Cats that are kept confined indoors, to keep them safe, are particularly apt to put on weight through inactivity.

The mixture of too many calories and too little activity invariably leads to overweight cats.

Setting aside a little time each day for Playing with your Cat will go a long way to combat this problem.

Make good use of Interactive Cat Toys, a catnip ball or a toy swinging from a pole will give your cat plenty of fat burning exercise. Keep a selection of toys but use only three or four of them in each play session, this will help keep the playtime interesting for kitty.

Don't make the play sessions too long however, 15 minutes should be enough, you don't want to exhaust your cat.

Cats that have outside access are less likely to become overweight cats, they have far more opportunity for exercise, by hunting prey or running from unattended dogs. Even just prowling around her territory will help towards keeping a cat trim.

However please don't assume that because your cat goes outside she won't benefit from play sessions with you.

Playing not only helps your cat burn off weight but also helps relieve boredom. Just like people, cats will overeat for no other reason than they have nothing else to do.

Altered Cats - Weight Gain?

The theory is that Neutered or Spayed cats should not gain weight.

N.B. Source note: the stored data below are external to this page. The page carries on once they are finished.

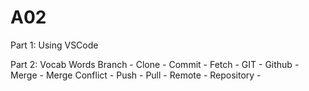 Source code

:# A02
Part 1: Using VSCode

Part 2: Vocab Words
Branch - 
Clone - 
Commit - 
Fetch - 
GIT - 
Github - 
Merge - 
Merge Conflict - 
Push - 
Pull - 
Remote - 
Repository - 
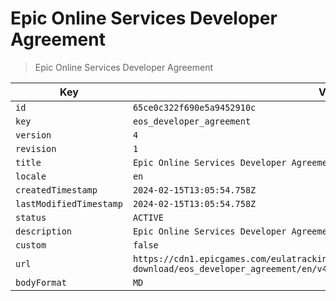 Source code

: # Epic Online Services Developer Agreement

> Epic Online Services Developer Agreement

| Key | Value |
| --- | ----- |
| `id` | `65ce0c322f690e5a9452910c` |
| `key` | `eos_developer_agreement` |
| `version` | `4` |
| `revision` | `1` |
| `title` | `Epic Online Services Developer Agreement` |
| `locale` | `en` |
| `createdTimestamp` | `2024-02-15T13:05:54.758Z` |
| `lastModifiedTimestamp` | `2024-02-15T13:05:54.758Z` |
| `status` | `ACTIVE` |
| `description` | `Epic Online Services Developer Agreement` |
| `custom` | `false` |
| `url` | `https://cdn1.epicgames.com/eulatracking-download/eos_developer_agreement/en/v4/r1/2e2a0a9d25b6777d1a11d3b8f63e35dc.pdf` |
| `bodyFormat` | `MD` |
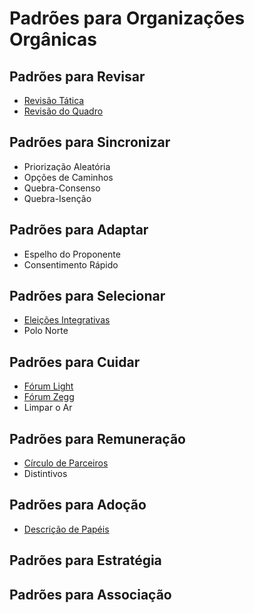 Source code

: # Padrões para Organizações Orgânicas

## Padrões para Revisar
- [Revisão Tática](revisao-tatica.md)
- [Revisão do Quadro](revisao-do-quadro.md)

## Padrões para Sincronizar
- Priorização Aleatória
- Opções de Caminhos
- Quebra-Consenso
- Quebra-Isenção

## Padrões para Adaptar
- Espelho do Proponente
- Consentimento Rápido

## Padrões para Selecionar
- [Eleições Integrativas](eleicoes-integrativas.md)
- Polo Norte

## Padrões para Cuidar
- [Fórum Light](forum-light.md)
- [Fórum Zegg](forum-zegg.md)
- Limpar o Ar

## Padrões para Remuneração

- [Círculo de Parceiros](circulo-parceiros.md)
- Distintivos

## Padrões para Adoção
- [Descrição de Papéis](descricao-de-papeis.md)

## Padrões para Estratégia

## Padrões para Associação
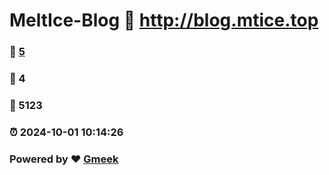 # MeltIce-Blog :link: http://blog.mtice.top 
### :page_facing_up: [5](http://blog.mtice.top/tag.html) 
### :speech_balloon: 4 
### :hibiscus: 5123 
### :alarm_clock: 2024-10-01 10:14:26 
### Powered by :heart: [Gmeek](https://github.com/Meekdai/Gmeek)
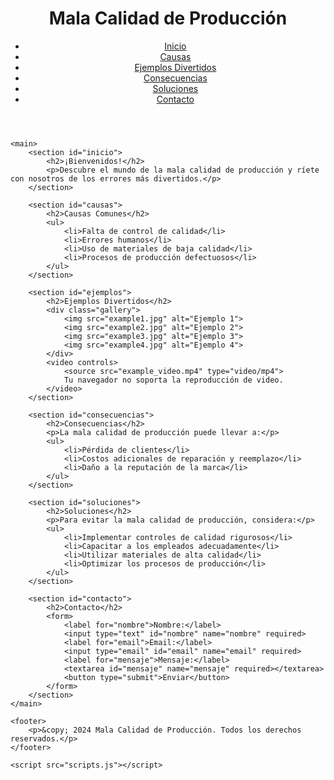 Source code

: <!DOCTYPE html>
<html lang="es">
<head>
    <meta charset="UTF-8">
    <meta name="viewport" content="width=device-width, initial-scale=1.0">
    <title>Mala Calidad de Producción</title>
    <link rel="stylesheet" href="styles.css">
</head>
<body>
    <header>
        <h1>Mala Calidad de Producción</h1>
        <nav>
            <ul>
                <li><a href="#inicio">Inicio</a></li>
                <li><a href="#causas">Causas</a></li>
                <li><a href="#ejemplos">Ejemplos Divertidos</a></li>
                <li><a href="#consecuencias">Consecuencias</a></li>
                <li><a href="#soluciones">Soluciones</a></li>
                <li><a href="#contacto">Contacto</a></li>
            </ul>
        </nav>
    </header>

    <main>
        <section id="inicio">
            <h2>¡Bienvenidos!</h2>
            <p>Descubre el mundo de la mala calidad de producción y ríete con nosotros de los errores más divertidos.</p>
        </section>

        <section id="causas">
            <h2>Causas Comunes</h2>
            <ul>
                <li>Falta de control de calidad</li>
                <li>Errores humanos</li>
                <li>Uso de materiales de baja calidad</li>
                <li>Procesos de producción defectuosos</li>
            </ul>
        </section>

        <section id="ejemplos">
            <h2>Ejemplos Divertidos</h2>
            <div class="gallery">
                <img src="example1.jpg" alt="Ejemplo 1">
                <img src="example2.jpg" alt="Ejemplo 2">
                <img src="example3.jpg" alt="Ejemplo 3">
                <img src="example4.jpg" alt="Ejemplo 4">
            </div>
            <video controls>
                <source src="example_video.mp4" type="video/mp4">
                Tu navegador no soporta la reproducción de video.
            </video>
        </section>

        <section id="consecuencias">
            <h2>Consecuencias</h2>
            <p>La mala calidad de producción puede llevar a:</p>
            <ul>
                <li>Pérdida de clientes</li>
                <li>Costos adicionales de reparación y reemplazo</li>
                <li>Daño a la reputación de la marca</li>
            </ul>
        </section>

        <section id="soluciones">
            <h2>Soluciones</h2>
            <p>Para evitar la mala calidad de producción, considera:</p>
            <ul>
                <li>Implementar controles de calidad rigurosos</li>
                <li>Capacitar a los empleados adecuadamente</li>
                <li>Utilizar materiales de alta calidad</li>
                <li>Optimizar los procesos de producción</li>
            </ul>
        </section>

        <section id="contacto">
            <h2>Contacto</h2>
            <form>
                <label for="nombre">Nombre:</label>
                <input type="text" id="nombre" name="nombre" required>
                <label for="email">Email:</label>
                <input type="email" id="email" name="email" required>
                <label for="mensaje">Mensaje:</label>
                <textarea id="mensaje" name="mensaje" required></textarea>
                <button type="submit">Enviar</button>
            </form>
        </section>
    </main>

    <footer>
        <p>&copy; 2024 Mala Calidad de Producción. Todos los derechos reservados.</p>
    </footer>

    <script src="scripts.js"></script>
</body>
</html>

The snag here is that altered cats require about a third less calories than unaltered ones.

If you feed your neutered cat the same amount of calories as you did before it was altered it will become overweight. Mix in a bulking agent to your cat's food, and reduce the calories, so she feels just as full.

Cats Should Not Crash Diet

How many times have you heard that crash dieting is not good? Same goes for overweight cats, cut down on your cat's food intake gradually, accelerated weight loss is, in fact, dangerous for cats. The idea is to re-educate your cat's stomach.

Work at reducing your pudgy cat's weight. It will take effort and patience, but the end result will be worth it.

Cats that are at their correct weight are not only healthier and fitter, but also a lot more fun than overweight cats.